Subcellular localization of human LH3 was also studied in this work. It is located mainly in the ER whereas some is found in the Golgi complex probably due to overexpression, being similar to human LH1. This is in good agreement with the known intracellular sites of hydroxylation and glycosylation of lysyl residues in collagen biosynthesis. No corresponding data are available for human lysyl hydroxylase isoform 2 (LH2a and LH2b).

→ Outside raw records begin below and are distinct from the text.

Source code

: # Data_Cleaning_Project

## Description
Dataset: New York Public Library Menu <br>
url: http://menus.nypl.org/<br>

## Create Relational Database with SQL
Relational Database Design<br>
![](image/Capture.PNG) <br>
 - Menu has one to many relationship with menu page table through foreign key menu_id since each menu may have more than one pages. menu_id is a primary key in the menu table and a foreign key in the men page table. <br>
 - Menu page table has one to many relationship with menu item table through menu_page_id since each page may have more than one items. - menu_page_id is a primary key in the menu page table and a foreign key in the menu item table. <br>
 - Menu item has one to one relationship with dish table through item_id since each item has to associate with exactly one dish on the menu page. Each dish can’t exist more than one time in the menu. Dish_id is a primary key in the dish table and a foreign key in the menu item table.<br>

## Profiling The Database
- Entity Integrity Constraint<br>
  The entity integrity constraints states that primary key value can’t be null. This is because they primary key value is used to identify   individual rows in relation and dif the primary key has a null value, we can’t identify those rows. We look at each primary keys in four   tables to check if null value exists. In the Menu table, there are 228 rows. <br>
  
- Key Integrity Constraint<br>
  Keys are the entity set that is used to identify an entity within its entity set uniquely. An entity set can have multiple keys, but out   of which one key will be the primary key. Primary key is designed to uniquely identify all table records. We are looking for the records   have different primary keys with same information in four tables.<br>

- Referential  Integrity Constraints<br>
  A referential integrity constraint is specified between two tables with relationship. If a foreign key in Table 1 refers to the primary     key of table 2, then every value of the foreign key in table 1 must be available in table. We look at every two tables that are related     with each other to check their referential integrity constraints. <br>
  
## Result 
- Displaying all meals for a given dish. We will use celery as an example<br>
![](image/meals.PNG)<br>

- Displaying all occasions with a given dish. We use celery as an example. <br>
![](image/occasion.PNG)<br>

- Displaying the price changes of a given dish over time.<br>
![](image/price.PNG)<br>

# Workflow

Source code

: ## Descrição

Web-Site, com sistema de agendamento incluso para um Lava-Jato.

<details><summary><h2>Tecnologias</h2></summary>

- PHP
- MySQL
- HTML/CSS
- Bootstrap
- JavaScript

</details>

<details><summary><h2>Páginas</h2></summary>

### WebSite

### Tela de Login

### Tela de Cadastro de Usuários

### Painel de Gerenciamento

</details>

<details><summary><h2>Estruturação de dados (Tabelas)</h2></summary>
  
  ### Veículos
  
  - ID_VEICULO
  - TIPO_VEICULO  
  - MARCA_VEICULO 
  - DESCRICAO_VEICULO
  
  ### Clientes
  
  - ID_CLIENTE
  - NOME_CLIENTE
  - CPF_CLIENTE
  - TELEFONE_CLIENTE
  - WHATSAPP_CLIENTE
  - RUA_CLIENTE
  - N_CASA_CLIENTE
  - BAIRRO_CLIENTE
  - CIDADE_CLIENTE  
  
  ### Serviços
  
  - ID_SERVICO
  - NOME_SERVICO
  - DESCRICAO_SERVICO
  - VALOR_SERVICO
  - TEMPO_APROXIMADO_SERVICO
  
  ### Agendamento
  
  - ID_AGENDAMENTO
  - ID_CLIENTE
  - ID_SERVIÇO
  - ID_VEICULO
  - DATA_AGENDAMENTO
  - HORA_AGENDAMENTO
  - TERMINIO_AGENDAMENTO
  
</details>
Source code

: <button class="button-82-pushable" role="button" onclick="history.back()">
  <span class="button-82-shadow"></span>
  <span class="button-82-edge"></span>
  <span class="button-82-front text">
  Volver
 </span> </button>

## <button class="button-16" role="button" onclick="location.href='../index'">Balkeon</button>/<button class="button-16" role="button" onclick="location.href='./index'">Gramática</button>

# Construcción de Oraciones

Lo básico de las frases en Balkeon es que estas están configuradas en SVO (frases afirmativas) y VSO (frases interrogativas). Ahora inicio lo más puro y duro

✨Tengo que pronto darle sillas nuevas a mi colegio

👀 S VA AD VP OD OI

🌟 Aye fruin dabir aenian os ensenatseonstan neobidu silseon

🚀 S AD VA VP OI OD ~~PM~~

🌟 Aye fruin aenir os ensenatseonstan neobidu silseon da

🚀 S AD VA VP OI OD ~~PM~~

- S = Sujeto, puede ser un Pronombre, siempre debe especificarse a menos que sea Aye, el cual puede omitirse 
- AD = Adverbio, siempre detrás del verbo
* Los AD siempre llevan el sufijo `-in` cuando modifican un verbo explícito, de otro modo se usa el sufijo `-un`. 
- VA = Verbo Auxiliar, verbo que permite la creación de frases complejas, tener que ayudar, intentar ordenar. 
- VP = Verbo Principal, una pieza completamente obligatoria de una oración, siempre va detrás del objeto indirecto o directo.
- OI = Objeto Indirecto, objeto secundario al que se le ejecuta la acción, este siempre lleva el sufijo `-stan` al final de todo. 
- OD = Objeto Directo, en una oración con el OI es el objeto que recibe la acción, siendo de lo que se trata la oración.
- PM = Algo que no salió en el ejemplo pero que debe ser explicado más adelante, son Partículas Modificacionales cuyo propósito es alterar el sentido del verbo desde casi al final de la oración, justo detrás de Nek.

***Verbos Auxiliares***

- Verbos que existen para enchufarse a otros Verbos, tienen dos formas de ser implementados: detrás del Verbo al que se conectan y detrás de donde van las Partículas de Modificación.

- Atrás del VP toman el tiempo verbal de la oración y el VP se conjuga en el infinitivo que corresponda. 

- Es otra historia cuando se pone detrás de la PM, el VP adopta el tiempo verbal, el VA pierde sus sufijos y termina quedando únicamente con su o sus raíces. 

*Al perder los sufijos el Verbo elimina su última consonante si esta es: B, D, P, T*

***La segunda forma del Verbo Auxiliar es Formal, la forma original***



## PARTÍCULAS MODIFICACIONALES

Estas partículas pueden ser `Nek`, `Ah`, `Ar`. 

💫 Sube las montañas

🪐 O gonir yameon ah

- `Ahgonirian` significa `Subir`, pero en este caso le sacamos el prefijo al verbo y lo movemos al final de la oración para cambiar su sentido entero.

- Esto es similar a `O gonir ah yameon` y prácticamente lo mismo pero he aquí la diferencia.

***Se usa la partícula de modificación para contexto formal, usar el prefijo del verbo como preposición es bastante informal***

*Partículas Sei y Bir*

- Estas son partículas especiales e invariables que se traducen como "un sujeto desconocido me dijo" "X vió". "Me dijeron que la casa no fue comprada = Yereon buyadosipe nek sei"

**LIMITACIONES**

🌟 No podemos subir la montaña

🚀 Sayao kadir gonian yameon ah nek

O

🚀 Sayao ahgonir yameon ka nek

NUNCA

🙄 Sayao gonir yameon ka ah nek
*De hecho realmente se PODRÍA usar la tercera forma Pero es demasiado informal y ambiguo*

The functions of human LH2a and LH2b remain to be elucidated.
The amino acids important for the catalytic activity of glycosyltransferases associated with human LH3 have been shown in this study to be localized at the amino-terminal part of the molecule, separate from the active site of LH. This enables us to design a knock out or transgenic study to manipulate LH and glycosyltransferase activities separately in mice to see if these activities associated with LH3 have the functions in vivo. Furthermore, the studies may lead to the elucidation of the functions of the glycosylation of hydroxylysyl residues in vivo.
The His-tagged constructs of the LH isoforms were expressed in E. coli or insect cells. Purification was carried out easily and conveniently by Nickel-NTA-Agarose chromatography. UDP-glucuronic acid affinity chromatography resulted in pure recombinant LH3/C. elegans LH protein. This approach will facilitate crystallization of human LH3 and C. elegans LH to study in detail the molecular structure of these multifunctional proteins.